University named sponsor in National Merit Program

4/2/2009 - By: Natalie Savidge

The University of Nevada, Reno has been officially notified of its approval for sponsorship status by the National Merit Scholarship Corporation. The University’s most prestigious scholarship awards entering freshmen students who are National Merit Finalists.

“We are pleased to have University of Nevada, Reno as a sponsor in the National Merit Scholarship Program which recognizes and honors the academically talented high school students of our nation,” said Jeffrey Little, vice president of administration of the National Merit Scholarship Corporation.

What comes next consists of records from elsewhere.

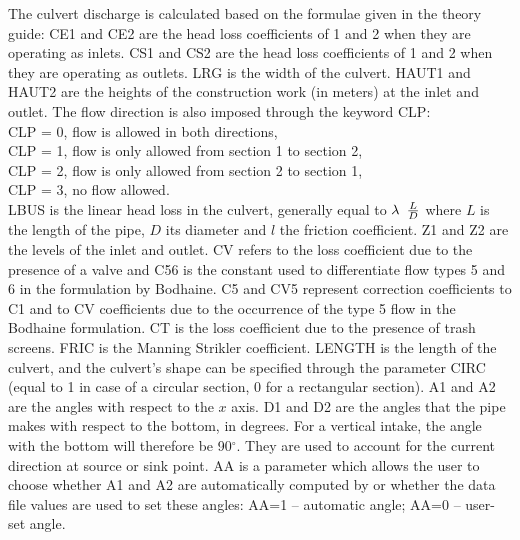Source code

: The culvert discharge is calculated based on the formulae given
in the  theory guide:
CE1 and CE2 are the head loss coefficients of 1 and 2 when they are operating as
inlets.
CS1 and CS2 are the head loss coefficients of 1 and 2 when they are operating as
outlets.
LRG is the width of the culvert.
HAUT1 and HAUT2 are the heights of the construction work (in meters)
at the inlet and outlet.
The flow direction is also imposed through the keyword CLP:\\
CLP = 0, flow is allowed in both directions,\\
CLP = 1, flow is only allowed from section 1 to section 2,\\
CLP = 2, flow is only allowed from section 2 to section 1,\\
CLP = 3, no flow allowed.\\
LBUS is the linear head loss in the culvert, generally equal to
$\lambda {\kern 1pt} {\kern 1pt} {\kern 1pt} {\kern 1pt} {\kern 1pt} \frac{L}{D} $
where $L$ is the length of the pipe, $D$ its diameter and $l$ the friction
coefficient.
Z1 and Z2 are the levels of the inlet and outlet.
CV refers to the loss coefficient due to the presence of a valve and
C56 is the constant used to differentiate flow types 5 and 6 in the formulation
by Bodhaine.
C5 and CV5 represent correction coefficients to C1 and to CV coefficients 
due to the occurrence of the type 5 flow in the Bodhaine formulation.
CT is the loss coefficient due to the presence of trash screens.
FRIC is the Manning Strikler coefficient.
LENGTH is the length of the culvert, and the culvert's shape can be specified
through the parameter CIRC (equal to 1 in 
case of a circular section, 0 for a rectangular section).
A1 and A2 are the angles with respect to the $x$ axis. 
D1 and D2 are the angles that the pipe makes with respect to the bottom,
in degrees.
For a vertical intake, the angle with the bottom will therefore be 90$^\circ$.
They are used to account for the current direction at source or sink point.
AA is a parameter which allows the user to choose whether A1 and A2 are
automatically computed by 
or whether the data file values are used to set these angles:
AA=1 -- automatic angle; AA=0 -- user-set angle.



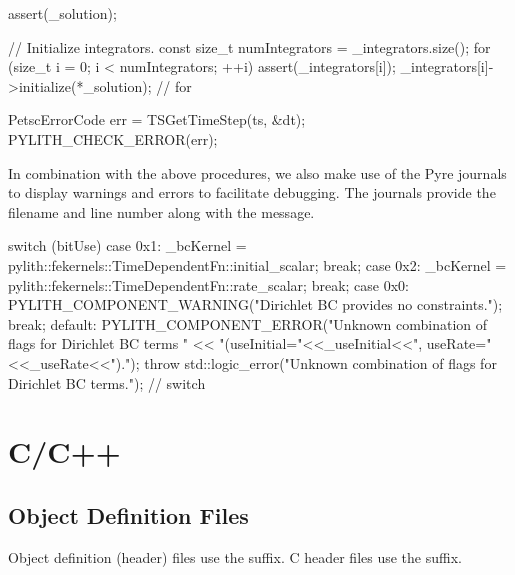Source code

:\begin{cplusplus}
    assert(_solution);

    // Initialize integrators.
    const size_t numIntegrators = _integrators.size();
    for (size_t i = 0; i < numIntegrators; ++i) {
        assert(_integrators[i]);
        _integrators[i]->initialize(*_solution);
    } // for  
\end{cplusplus}

\begin{cplusplus}
  PetscErrorCode err = TSGetTimeStep(ts, &dt); PYLITH_CHECK_ERROR(err);
\end{cplusplus}

In combination with the above procedures, we also make use of the Pyre
journals to display warnings and errors to facilitate debugging. The
journals provide the filename and line number along with the message.

\begin{cplusplus}
    switch (bitUse) {
    case 0x1:
        _bcKernel = pylith::fekernels::TimeDependentFn::initial_scalar;
        break;
    case 0x2:
        _bcKernel = pylith::fekernels::TimeDependentFn::rate_scalar;
        break;
    case 0x0:
        PYLITH_COMPONENT_WARNING("Dirichlet BC provides no constraints.");
        break;
    default:
        PYLITH_COMPONENT_ERROR("Unknown combination of flags for Dirichlet BC terms "
            << "(useInitial="<<_useInitial<<", useRate="<<_useRate<<").");
        throw std::logic_error("Unknown combination of flags for Dirichlet BC terms.");
    } // switch
\end{cplusplus}



\section{C/C++}

\subsection{Object Definition Files}

Object definition (header) files use the  suffix. C
header files use the  suffix.


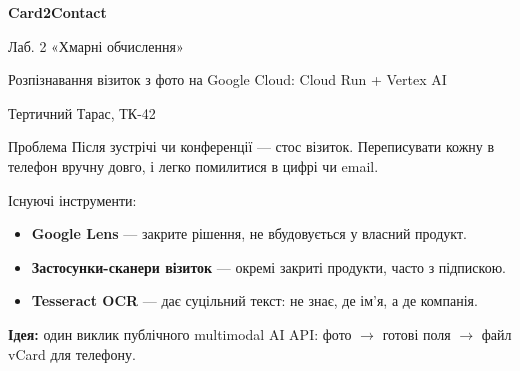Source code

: \documentclass[aspectratio=169,11pt]{beamer}
\begin{document}
{
\begin{frame}
  \centering
  {\Huge\bfseries Card2Contact\par}
  \vspace{1.4em}
  {\Large Лаб. 2 «Хмарні обчислення»\par}
  \vspace{1.2em}
  {\large Розпізнавання візиток з фото на Google Cloud: Cloud Run + Vertex AI\par}
  \vspace{2.6em}
  {\Large Тертичний Тарас, ТК-42\par}
\end{frame}
}

\begin{frame}{Проблема}
  Після зустрічі чи конференції --- стос візиток. Переписувати кожну в телефон вручну
  довго, і легко помилитися в цифрі чи email.

  \bigskip
  Існуючі інструменти:
  \begin{itemize}
    \item \textbf{Google Lens} --- закрите рішення, не вбудовується у власний продукт.
    \item \textbf{Застосунки-сканери візиток} --- окремі закриті продукти, часто з підпискою.
    \item \textbf{Tesseract OCR} --- дає суцільний текст: не знає, де ім'я, а де компанія.
  \end{itemize}

  \bigskip
  \textbf{Ідея:} один виклик публічного multimodal AI API: фото $\to$ готові поля $\to$ файл vCard для телефону.
\end{frame}
\end{document}
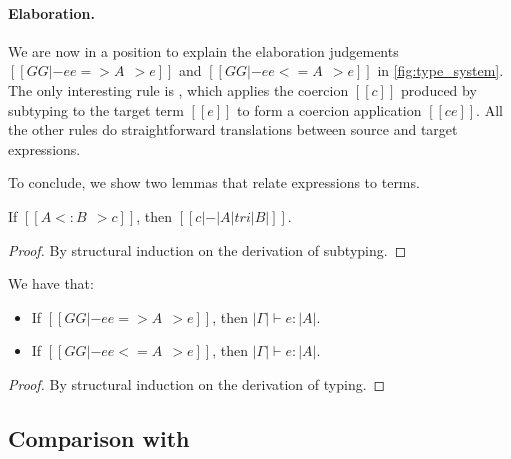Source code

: \paragraph{Elaboration.}
\begin{comment}
The subtyping judgement in \cref{fig:subtype_decl} has the form $[[A <: B ~~>
c]]$, which says that the subtyping
derivation of $[[A <: B]]$ produces a coercion $[[c]]$ that is used to convert a
term of type $[[ |A| ]]$ to type $[[ |B| ]]$. Each
subtyping rule has its own specific form of coercion.
\end{comment}
We are now in a position to explain the elaboration judgements $[[GG |- ee
=> A ~~> e]]$ and $[[GG |- ee <= A ~~> e]]$ in \cref{fig:type_system}. The only
interesting rule is , which applies the coercion $[[c]]$ produced by
subtyping to the target term $[[e]]$ to form a coercion application
$[[c e]]$. All the other rules do straightforward translations between
source and target expressions.


To conclude, we show two lemmas that relate \namee expressions
to \tname terms.

\begin{lemma}
  If $[[A <: B ~~> c]]$, then $[[c |-  |A| tri |B|]]$.
  \label{lemma:sub-correct}
\end{lemma}
\begin{proof}
  By structural induction on the derivation of subtyping.
\end{proof}


\begin{lemma} We have that:
  \begin{itemize}
  \item If $[[GG |- ee => A ~~> e]]$, then $|\Gamma| \vdash e : |A| $.
  \item If $[[GG |- ee <= A ~~> e]]$, then $|\Gamma| \vdash e : |A| $.
  \end{itemize}
\end{lemma}
\begin{proof}
  By structural induction on the derivation of typing.
\end{proof}

\subsection{Comparison with \oname}
\label{sec:comparision}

When University President Milton Glick joined Nevada in 2006, he issued a challenge to recruit more National Merit Scholars. Following a two-year effort to recruit these highly qualified and academically well-prepared students, Nevada now joins the sponsor schools included as part of recruitment materials sent to students across the country who are contending for National Merit Scholarships. Currently, nearly 300 corporations, company foundations and businesses and about 200 colleges and universities provide National Merit scholarships.

“Really bright students lift the level of the educational experience for everyone,” said University President Milton Glick. “As you achieve a critical mass of these students, teachers begin to teach differently. They have higher expectations and students respond accordingly.”

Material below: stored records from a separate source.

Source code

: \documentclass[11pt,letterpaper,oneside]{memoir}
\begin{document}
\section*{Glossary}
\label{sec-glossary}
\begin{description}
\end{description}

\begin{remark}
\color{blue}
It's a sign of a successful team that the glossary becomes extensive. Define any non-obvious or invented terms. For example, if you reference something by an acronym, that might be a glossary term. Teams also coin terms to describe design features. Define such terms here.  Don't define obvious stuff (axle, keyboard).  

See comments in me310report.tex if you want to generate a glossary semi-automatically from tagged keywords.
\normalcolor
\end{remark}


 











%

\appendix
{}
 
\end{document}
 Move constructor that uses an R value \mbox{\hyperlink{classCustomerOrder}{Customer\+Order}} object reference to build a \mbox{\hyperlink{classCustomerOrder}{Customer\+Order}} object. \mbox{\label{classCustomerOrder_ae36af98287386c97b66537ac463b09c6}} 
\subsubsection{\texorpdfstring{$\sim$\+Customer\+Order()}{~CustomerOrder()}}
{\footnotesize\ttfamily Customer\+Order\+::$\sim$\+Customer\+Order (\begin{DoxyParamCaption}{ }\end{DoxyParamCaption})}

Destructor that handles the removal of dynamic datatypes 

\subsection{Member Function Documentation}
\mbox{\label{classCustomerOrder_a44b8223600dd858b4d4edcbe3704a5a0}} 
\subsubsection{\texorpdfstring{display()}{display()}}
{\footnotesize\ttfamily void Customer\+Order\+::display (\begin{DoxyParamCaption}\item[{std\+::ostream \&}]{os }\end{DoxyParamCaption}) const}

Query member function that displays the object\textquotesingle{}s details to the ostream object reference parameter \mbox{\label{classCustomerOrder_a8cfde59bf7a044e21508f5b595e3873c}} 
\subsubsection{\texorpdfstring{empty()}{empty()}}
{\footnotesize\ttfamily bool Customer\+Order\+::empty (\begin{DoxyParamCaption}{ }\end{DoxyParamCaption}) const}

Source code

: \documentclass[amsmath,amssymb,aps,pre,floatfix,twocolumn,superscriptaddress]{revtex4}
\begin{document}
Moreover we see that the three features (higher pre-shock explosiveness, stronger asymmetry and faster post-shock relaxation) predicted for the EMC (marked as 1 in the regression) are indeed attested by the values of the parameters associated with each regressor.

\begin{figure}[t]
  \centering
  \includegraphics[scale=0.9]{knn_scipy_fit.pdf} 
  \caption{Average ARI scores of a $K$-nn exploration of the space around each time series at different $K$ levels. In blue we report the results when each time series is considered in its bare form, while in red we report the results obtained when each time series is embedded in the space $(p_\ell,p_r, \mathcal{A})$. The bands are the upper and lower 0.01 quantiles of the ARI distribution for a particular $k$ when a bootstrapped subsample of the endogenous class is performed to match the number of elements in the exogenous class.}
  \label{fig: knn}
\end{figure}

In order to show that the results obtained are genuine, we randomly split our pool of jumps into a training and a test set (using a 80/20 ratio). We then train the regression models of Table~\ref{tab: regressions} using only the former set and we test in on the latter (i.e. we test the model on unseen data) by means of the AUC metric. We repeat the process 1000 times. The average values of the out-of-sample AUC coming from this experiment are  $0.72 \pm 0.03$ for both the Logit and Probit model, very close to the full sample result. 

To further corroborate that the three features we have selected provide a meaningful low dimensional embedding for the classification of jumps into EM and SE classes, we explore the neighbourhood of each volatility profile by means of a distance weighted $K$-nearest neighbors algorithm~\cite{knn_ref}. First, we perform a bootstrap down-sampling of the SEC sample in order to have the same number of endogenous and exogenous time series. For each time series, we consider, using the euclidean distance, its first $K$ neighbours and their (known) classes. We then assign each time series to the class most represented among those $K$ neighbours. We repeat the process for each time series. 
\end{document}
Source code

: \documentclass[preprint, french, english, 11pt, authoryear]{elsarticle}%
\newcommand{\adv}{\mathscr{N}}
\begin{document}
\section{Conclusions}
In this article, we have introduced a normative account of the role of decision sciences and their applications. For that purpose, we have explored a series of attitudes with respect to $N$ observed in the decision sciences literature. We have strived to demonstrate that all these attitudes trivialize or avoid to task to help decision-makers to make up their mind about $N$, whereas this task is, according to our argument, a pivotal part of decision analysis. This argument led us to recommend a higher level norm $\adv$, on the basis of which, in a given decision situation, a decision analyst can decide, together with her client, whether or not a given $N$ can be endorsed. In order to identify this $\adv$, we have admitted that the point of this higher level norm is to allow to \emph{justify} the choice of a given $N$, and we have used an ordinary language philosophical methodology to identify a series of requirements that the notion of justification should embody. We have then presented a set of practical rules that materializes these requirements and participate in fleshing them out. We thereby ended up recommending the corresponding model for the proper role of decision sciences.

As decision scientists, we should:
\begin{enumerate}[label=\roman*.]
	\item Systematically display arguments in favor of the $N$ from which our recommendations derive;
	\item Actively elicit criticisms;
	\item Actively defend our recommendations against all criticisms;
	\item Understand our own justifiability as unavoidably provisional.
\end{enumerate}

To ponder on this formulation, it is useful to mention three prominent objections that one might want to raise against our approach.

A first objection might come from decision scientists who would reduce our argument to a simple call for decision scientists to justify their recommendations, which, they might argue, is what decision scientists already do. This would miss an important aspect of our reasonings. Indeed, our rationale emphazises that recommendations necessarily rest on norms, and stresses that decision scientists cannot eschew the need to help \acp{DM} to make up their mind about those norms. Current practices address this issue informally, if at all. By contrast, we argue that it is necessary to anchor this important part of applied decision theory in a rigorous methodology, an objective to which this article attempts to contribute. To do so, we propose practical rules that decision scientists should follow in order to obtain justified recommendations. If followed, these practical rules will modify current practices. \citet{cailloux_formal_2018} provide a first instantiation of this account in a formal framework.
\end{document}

The University’s student body currently includes 17 National Merit Scholars, the largest number ever enrolled at Nevada. The National Merit Scholarship Corporation requires each sponsoring school to award at least three National Merit Scholarships each year.

Scholarships make a difference in the University’s ability to attract and retain the best and brightest students. Reno High School graduate and double English, French major, Leanne Howard, worked hard to earn her National Merit Scholarship and first-year sophomore status, but said it was worth it.

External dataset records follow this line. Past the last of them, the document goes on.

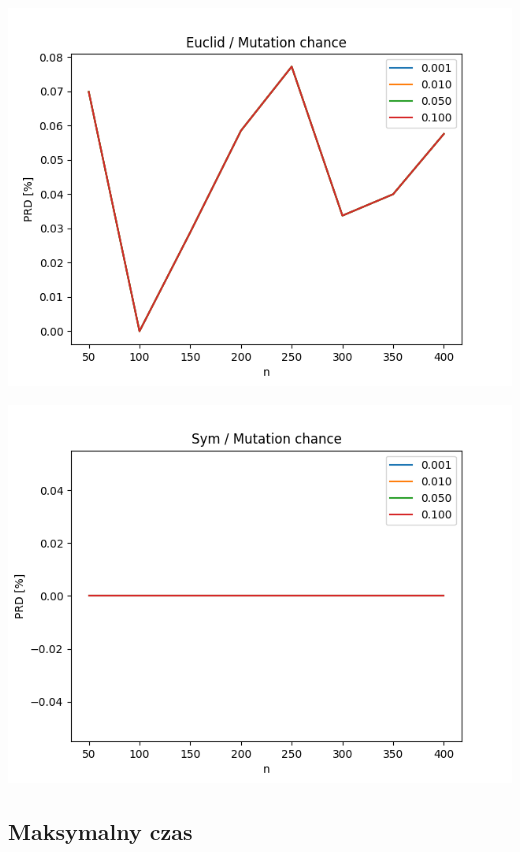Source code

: \documentclass{article}
\begin{document}
\begin{center}
\includegraphics[width=\textwidth, 
                   height = 0.4\textheight, 
                   keepaspectratio]
                  {plots/euclid_8_mut_chance} 
\end{center}

\begin{center}
\includegraphics[width=\textwidth, 
                   height = 0.4\textheight, 
                   keepaspectratio]
                  {plots/sym_8_mut_chance} 
\end{center}


\subsection{Maksymalny czas}
\end{document}
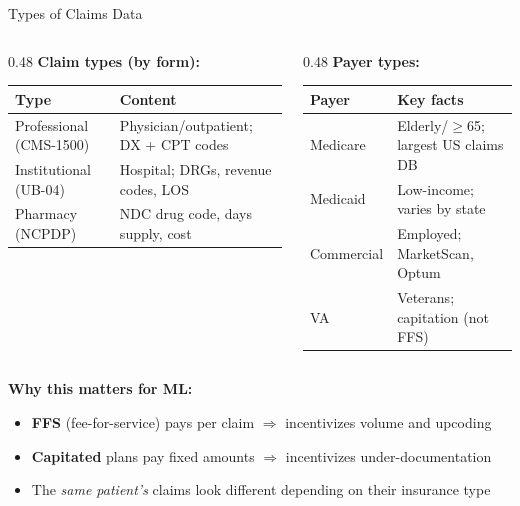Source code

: \documentclass[aspectratio=169,10pt]{beamer}
\begin{document}
\begin{frame}{Types of Claims Data}
\begin{columns}[T]
\begin{column}{0.48\textwidth}
\textbf{Claim types (by form):}
\vspace{0.2em}

\scriptsize
\begin{tabular}{p{1.8cm}p{4cm}}
\toprule
\textbf{Type} & \textbf{Content} \\
\midrule
Professional (CMS-1500) & Physician/outpatient; DX + CPT codes \\
Institutional (UB-04) & Hospital; DRGs, revenue codes, LOS \\
Pharmacy (NCPDP) & NDC drug code, days supply, cost \\
\bottomrule
\end{tabular}
\end{column}
\begin{column}{0.48\textwidth}
\textbf{Payer types:}
\vspace{0.2em}

\scriptsize
\begin{tabular}{p{1.8cm}p{4cm}}
\toprule
\textbf{Payer} & \textbf{Key facts} \\
\midrule
Medicare & Elderly/$\geq$65; largest US claims DB \\
Medicaid & Low-income; varies by state \\
Commercial & Employed; MarketScan, Optum \\
VA & Veterans; capitation (not FFS) \\
\bottomrule
\end{tabular}
\end{column}
\end{columns}

\vspace{0.8em}
\textbf{Why this matters for ML:}
\begin{itemize}
    \item \textbf{FFS} (fee-for-service) pays per claim $\Rightarrow$ incentivizes volume and upcoding
    \item \textbf{Capitated} plans pay fixed amounts $\Rightarrow$ incentivizes under-documentation
    \item The \emph{same patient's} claims look different depending on their insurance type
\end{itemize}
\end{frame}
\end{document}
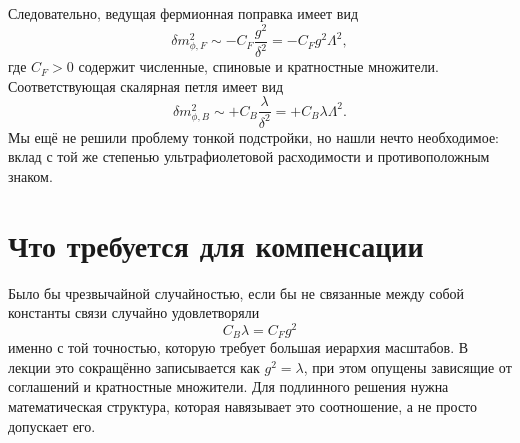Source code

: \begin{classroomqa}
\end{classroomqa}

\begin{classroomqa}
\end{classroomqa}

Следовательно, ведущая фермионная поправка имеет вид
\begin{equation}
\delta m_{\phi,F}^2
\sim -C_F\frac{g^2}{\delta^2}
=-C_Fg^2\Lambda^2,
\end{equation}
где \(C_F>0\) содержит численные, спиновые и кратностные множители. Соответствующая скалярная петля имеет вид
\begin{equation}
\delta m_{\phi,B}^2
\sim+C_B\frac{\lambda}{\delta^2}
=+C_B\lambda\Lambda^2.
\end{equation}
Мы ещё не решили проблему тонкой подстройки, но нашли нечто необходимое: вклад с той же степенью ультрафиолетовой расходимости и противоположным знаком.

\section{Что требуется для компенсации}

Было бы чрезвычайной случайностью, если бы не связанные между собой константы связи случайно удовлетворяли
\begin{equation}
C_B\lambda=C_Fg^2
\end{equation}
именно с той точностью, которую требует большая иерархия масштабов. В лекции это сокращённо записывается как \(g^2=\lambda\), при этом опущены зависящие от соглашений и кратностные множители. Для подлинного решения нужна математическая структура, которая навязывает это соотношение, а не просто допускает его.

“I’m just really appreciative of the scholarship,” Howard said. “It’s done a lot of good for my family, and me, especially now when things are going so downhill economically. I’m definitely glad I’m here.”

The scholarship is $15,000 per year for four years of undergraduate study which covers tuition, fees, automatic entry into the Honors Program, room and board in the honors wing of Argenta Hall, and books. Undergraduate research and University Studies Abroad Consortium (USAC) experiences are also available.

“I like the honors program because I love being in smaller classes,” Howard reflected. “That’s really helpful, especially in courses like Core Humanities. I like having that discussion and the one-on-one with the teacher. So I’ve really liked it here so far.”

Fellow National Merit Scholar Kathleen Phelan agrees. She graduated from Green Valley High School in Las Vegas last year and decided to come to Reno to study psychology and philosophy.

“I decided for sure when I saw the campus,” said Phelan, who writes for the University’s student newspaper, The Nevada Sagebrush. “I love all the brick buildings; it looks very collegiate.”

High school students must have taken the Preliminary SAT (PSAT) to be eligible for selection as a National Merit Finalist. Scholarships awarded through National Merit programs are regarded as some of the highest academic honors attainable by U.S. high school students. Last year National Merit awarded scholarships valued at over $52 million to more than 10,800 qualified students.

“I had a few schools offering a full ride (scholarship) because of National Merit, but I’m happy with the University of Nevada, Reno,” Phelan said. “It’s been fairly easy to have the college experience I wanted and to get involved.”